(Exercise objective): From the records that follow, give the number of lines that include the word "function", with no further words.

Collected data:
---*---

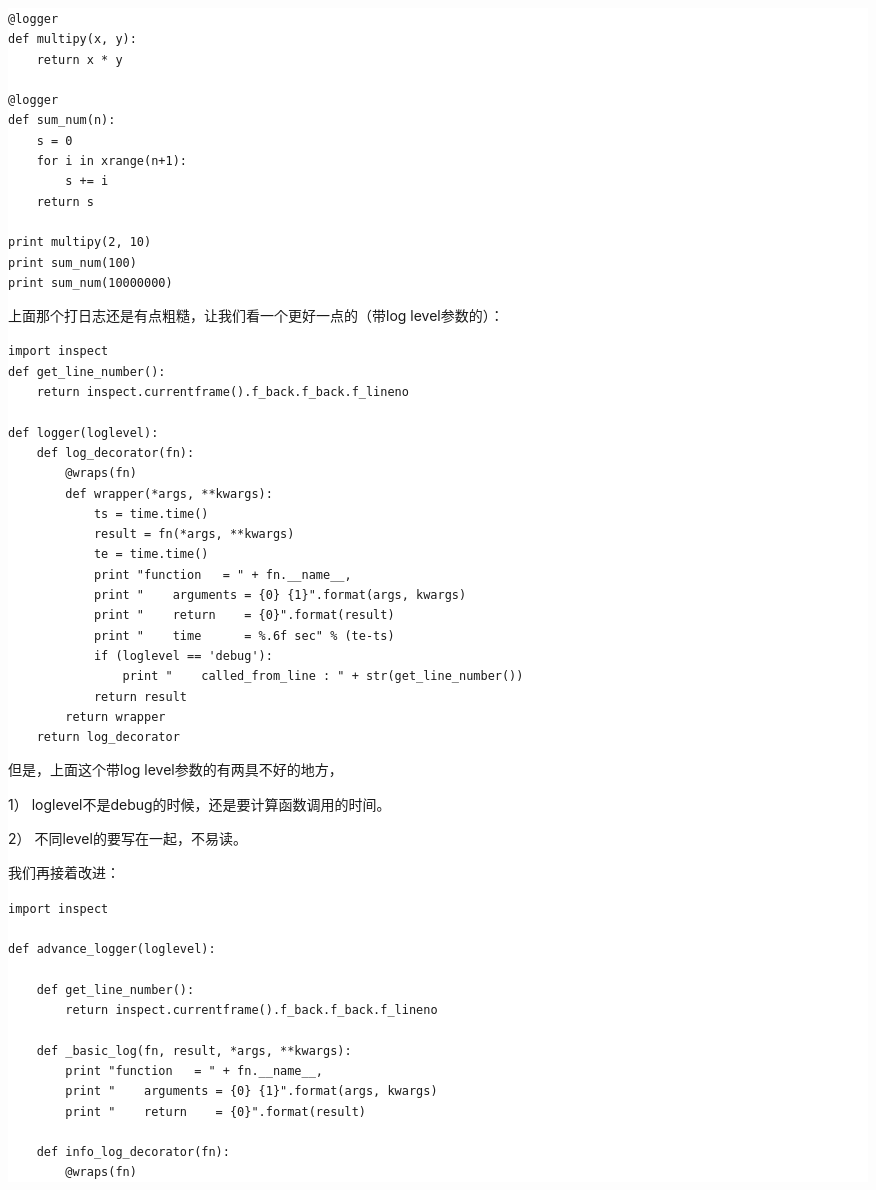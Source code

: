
 ```
@logger
def multipy(x, y):
    return x * y

@logger
def sum_num(n):
    s = 0
    for i in xrange(n+1):
        s += i
    return s

print multipy(2, 10)
print sum_num(100)
print sum_num(10000000)
```

上面那个打日志还是有点粗糙，让我们看一个更好一点的（带log level参数的）：



```
import inspect
def get_line_number():
    return inspect.currentframe().f_back.f_back.f_lineno

def logger(loglevel):
    def log_decorator(fn):
        @wraps(fn)
        def wrapper(*args, **kwargs):
            ts = time.time()
            result = fn(*args, **kwargs)
            te = time.time()
            print "function   = " + fn.__name__,
            print "    arguments = {0} {1}".format(args, kwargs)
            print "    return    = {0}".format(result)
            print "    time      = %.6f sec" % (te-ts)
            if (loglevel == 'debug'):
                print "    called_from_line : " + str(get_line_number())
            return result
        return wrapper
    return log_decorator
```

但是，上面这个带log level参数的有两具不好的地方，  

1） loglevel不是debug的时候，还是要计算函数调用的时间。  

2） 不同level的要写在一起，不易读。


我们再接着改进：



```
import inspect

def advance_logger(loglevel):

    def get_line_number():
        return inspect.currentframe().f_back.f_back.f_lineno

    def _basic_log(fn, result, *args, **kwargs):
        print "function   = " + fn.__name__,
        print "    arguments = {0} {1}".format(args, kwargs)
        print "    return    = {0}".format(result)

    def info_log_decorator(fn):
        @wraps(fn)
```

---*---

(Response to the exercise): 2